### The task
Write out, please, the lines from the beginning of the material to the line with "質問2と3への答えはより複雑", including both ends and nothing else.

### Available data
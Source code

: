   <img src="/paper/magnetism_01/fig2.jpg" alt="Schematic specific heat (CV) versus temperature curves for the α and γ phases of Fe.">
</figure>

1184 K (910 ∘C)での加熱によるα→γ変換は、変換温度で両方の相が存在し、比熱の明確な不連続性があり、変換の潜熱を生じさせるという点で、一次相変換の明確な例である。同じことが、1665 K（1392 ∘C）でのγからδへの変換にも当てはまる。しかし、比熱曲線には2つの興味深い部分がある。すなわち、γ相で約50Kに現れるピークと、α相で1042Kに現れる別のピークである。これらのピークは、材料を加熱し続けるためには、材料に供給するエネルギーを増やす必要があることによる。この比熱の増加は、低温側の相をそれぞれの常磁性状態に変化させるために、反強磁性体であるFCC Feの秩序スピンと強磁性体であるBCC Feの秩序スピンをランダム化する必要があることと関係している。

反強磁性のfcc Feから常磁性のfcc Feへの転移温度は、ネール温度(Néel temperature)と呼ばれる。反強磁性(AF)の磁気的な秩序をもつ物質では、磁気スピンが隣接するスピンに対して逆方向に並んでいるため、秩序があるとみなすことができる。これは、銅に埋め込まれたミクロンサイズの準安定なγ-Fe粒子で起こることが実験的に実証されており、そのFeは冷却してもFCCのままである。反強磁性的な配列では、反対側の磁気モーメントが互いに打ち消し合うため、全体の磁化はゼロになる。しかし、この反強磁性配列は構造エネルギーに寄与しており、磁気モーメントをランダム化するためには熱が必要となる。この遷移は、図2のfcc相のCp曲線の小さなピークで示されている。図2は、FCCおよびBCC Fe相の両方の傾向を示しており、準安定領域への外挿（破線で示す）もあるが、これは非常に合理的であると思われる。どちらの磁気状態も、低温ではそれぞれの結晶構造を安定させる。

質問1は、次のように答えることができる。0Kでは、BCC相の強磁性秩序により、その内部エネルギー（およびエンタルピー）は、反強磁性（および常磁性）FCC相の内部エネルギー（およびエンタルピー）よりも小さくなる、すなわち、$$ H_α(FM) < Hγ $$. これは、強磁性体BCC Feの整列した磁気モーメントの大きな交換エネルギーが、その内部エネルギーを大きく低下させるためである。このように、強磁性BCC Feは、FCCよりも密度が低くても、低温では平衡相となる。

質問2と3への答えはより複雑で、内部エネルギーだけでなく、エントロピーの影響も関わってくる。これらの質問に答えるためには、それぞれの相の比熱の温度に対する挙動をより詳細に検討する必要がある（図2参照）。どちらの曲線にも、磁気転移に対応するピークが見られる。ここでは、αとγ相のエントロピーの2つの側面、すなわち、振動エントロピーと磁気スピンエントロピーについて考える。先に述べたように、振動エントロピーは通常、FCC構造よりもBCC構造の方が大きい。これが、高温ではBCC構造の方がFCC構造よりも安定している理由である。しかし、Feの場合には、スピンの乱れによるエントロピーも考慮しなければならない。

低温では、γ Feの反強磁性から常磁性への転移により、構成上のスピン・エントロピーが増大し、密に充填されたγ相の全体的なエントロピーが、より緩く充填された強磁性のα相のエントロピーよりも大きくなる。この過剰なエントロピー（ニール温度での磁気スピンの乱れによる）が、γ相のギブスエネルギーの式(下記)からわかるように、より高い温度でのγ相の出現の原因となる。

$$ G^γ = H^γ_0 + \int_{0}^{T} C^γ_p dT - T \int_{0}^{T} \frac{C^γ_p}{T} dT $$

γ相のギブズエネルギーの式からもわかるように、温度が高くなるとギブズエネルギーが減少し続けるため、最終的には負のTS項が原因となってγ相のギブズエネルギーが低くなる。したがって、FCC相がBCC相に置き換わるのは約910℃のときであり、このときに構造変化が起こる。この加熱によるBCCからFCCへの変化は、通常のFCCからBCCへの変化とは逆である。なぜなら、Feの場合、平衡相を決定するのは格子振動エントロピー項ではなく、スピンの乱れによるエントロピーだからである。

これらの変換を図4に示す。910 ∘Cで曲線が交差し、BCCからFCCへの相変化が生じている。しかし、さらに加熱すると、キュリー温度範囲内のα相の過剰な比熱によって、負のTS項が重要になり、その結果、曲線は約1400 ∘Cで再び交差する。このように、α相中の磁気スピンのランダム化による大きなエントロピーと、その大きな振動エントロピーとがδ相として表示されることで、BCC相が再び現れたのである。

### Solved exercise
Source code

:   <img src="/paper/magnetism_01/fig2.jpg" alt="Schematic specific heat (CV) versus temperature curves for the α and γ phases of Fe.">
</figure>

1184 K (910 ∘C)での加熱によるα→γ変換は、変換温度で両方の相が存在し、比熱の明確な不連続性があり、変換の潜熱を生じさせるという点で、一次相変換の明確な例である。同じことが、1665 K（1392 ∘C）でのγからδへの変換にも当てはまる。しかし、比熱曲線には2つの興味深い部分がある。すなわち、γ相で約50Kに現れるピークと、α相で1042Kに現れる別のピークである。これらのピークは、材料を加熱し続けるためには、材料に供給するエネルギーを増やす必要があることによる。この比熱の増加は、低温側の相をそれぞれの常磁性状態に変化させるために、反強磁性体であるFCC Feの秩序スピンと強磁性体であるBCC Feの秩序スピンをランダム化する必要があることと関係している。

反強磁性のfcc Feから常磁性のfcc Feへの転移温度は、ネール温度(Néel temperature)と呼ばれる。反強磁性(AF)の磁気的な秩序をもつ物質では、磁気スピンが隣接するスピンに対して逆方向に並んでいるため、秩序があるとみなすことができる。これは、銅に埋め込まれたミクロンサイズの準安定なγ-Fe粒子で起こることが実験的に実証されており、そのFeは冷却してもFCCのままである。反強磁性的な配列では、反対側の磁気モーメントが互いに打ち消し合うため、全体の磁化はゼロになる。しかし、この反強磁性配列は構造エネルギーに寄与しており、磁気モーメントをランダム化するためには熱が必要となる。この遷移は、図2のfcc相のCp曲線の小さなピークで示されている。図2は、FCCおよびBCC Fe相の両方の傾向を示しており、準安定領域への外挿（破線で示す）もあるが、これは非常に合理的であると思われる。どちらの磁気状態も、低温ではそれぞれの結晶構造を安定させる。

質問1は、次のように答えることができる。0Kでは、BCC相の強磁性秩序により、その内部エネルギー（およびエンタルピー）は、反強磁性（および常磁性）FCC相の内部エネルギー（およびエンタルピー）よりも小さくなる、すなわち、$$ H_α(FM) < Hγ $$. これは、強磁性体BCC Feの整列した磁気モーメントの大きな交換エネルギーが、その内部エネルギーを大きく低下させるためである。このように、強磁性BCC Feは、FCCよりも密度が低くても、低温では平衡相となる。

質問2と3への答えはより複雑で、内部エネルギーだけでなく、エントロピーの影響も関わってくる。これらの質問に答えるためには、それぞれの相の比熱の温度に対する挙動をより詳細に検討する必要がある（図2参照）。どちらの曲線にも、磁気転移に対応するピークが見られる。ここでは、αとγ相のエントロピーの2つの側面、すなわち、振動エントロピーと磁気スピンエントロピーについて考える。先に述べたように、振動エントロピーは通常、FCC構造よりもBCC構造の方が大きい。これが、高温ではBCC構造の方がFCC構造よりも安定している理由である。しかし、Feの場合には、スピンの乱れによるエントロピーも考慮しなければならない。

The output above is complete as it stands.